ENERGY PARTITIONING IN THE REACTION 2H2+O2-]2H2O ON PD(111)

(2 + 1)-Photon resonance-enhanced multiphoton ionization (REMPI) has been used to detect desorbed H2O molecules in a state-specific manner. We have studied the reaction on Pd(111) at temperatures between 500 and 700 K in the regime of low oxygen coverages (<0.05 ML) resulting from adsorption of ambient O2. D2 is dosed using a supersonic molecular beam with pulse fluxes resulting in stoichiometric coverages of D and O atoms. We find that D2O molecules are desorbed with a translational energy of ca. 300 K with weak, if any, dependence on the surface temperature. The angular distribution is nearly cosine in form. The spectroscopic data indicate that the D2O is desorbed with an average energy in the rotational degree of freedom close to the surface temperature.
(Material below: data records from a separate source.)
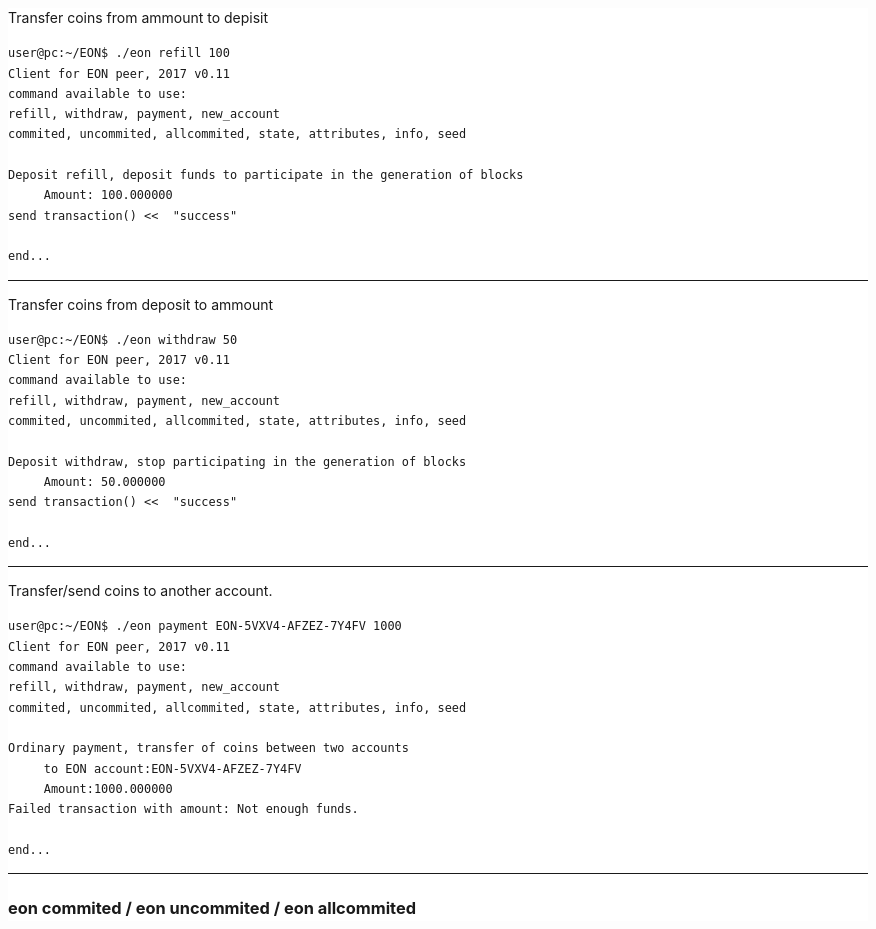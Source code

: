 
Transfer coins from ammount to depisit
```
user@pc:~/EON$ ./eon refill 100
Client for EON peer, 2017 v0.11
command available to use:
refill, withdraw, payment, new_account
commited, uncommited, allcommited, state, attributes, info, seed

Deposit refill, deposit funds to participate in the generation of blocks
     Amount: 100.000000
send transaction() <<  "success"

end...
```

---

Transfer coins from deposit to ammount
```
user@pc:~/EON$ ./eon withdraw 50
Client for EON peer, 2017 v0.11
command available to use:
refill, withdraw, payment, new_account
commited, uncommited, allcommited, state, attributes, info, seed

Deposit withdraw, stop participating in the generation of blocks
     Amount: 50.000000
send transaction() <<  "success"

end...
``` 

---

Transfer/send coins to another account.
```
user@pc:~/EON$ ./eon payment EON-5VXV4-AFZEZ-7Y4FV 1000
Client for EON peer, 2017 v0.11
command available to use:
refill, withdraw, payment, new_account
commited, uncommited, allcommited, state, attributes, info, seed

Ordinary payment, transfer of coins between two accounts
     to EON account:EON-5VXV4-AFZEZ-7Y4FV
     Amount:1000.000000
Failed transaction with amount: Not enough funds. 

end...
```

---

### eon commited / eon uncommited / eon allcommited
Experiments probing vibrationally excited states yielded negative results setting an upper limit for their population. These data show that most of the excess energy of the final OD + D reaction step of ca. 100 kJ mol-1 is not channelled into any of the degrees of freedom of the desorbed molecules. The data are interpreted such that the product water molecules reside on the surface for a time sufficient to dissipate most of the energy.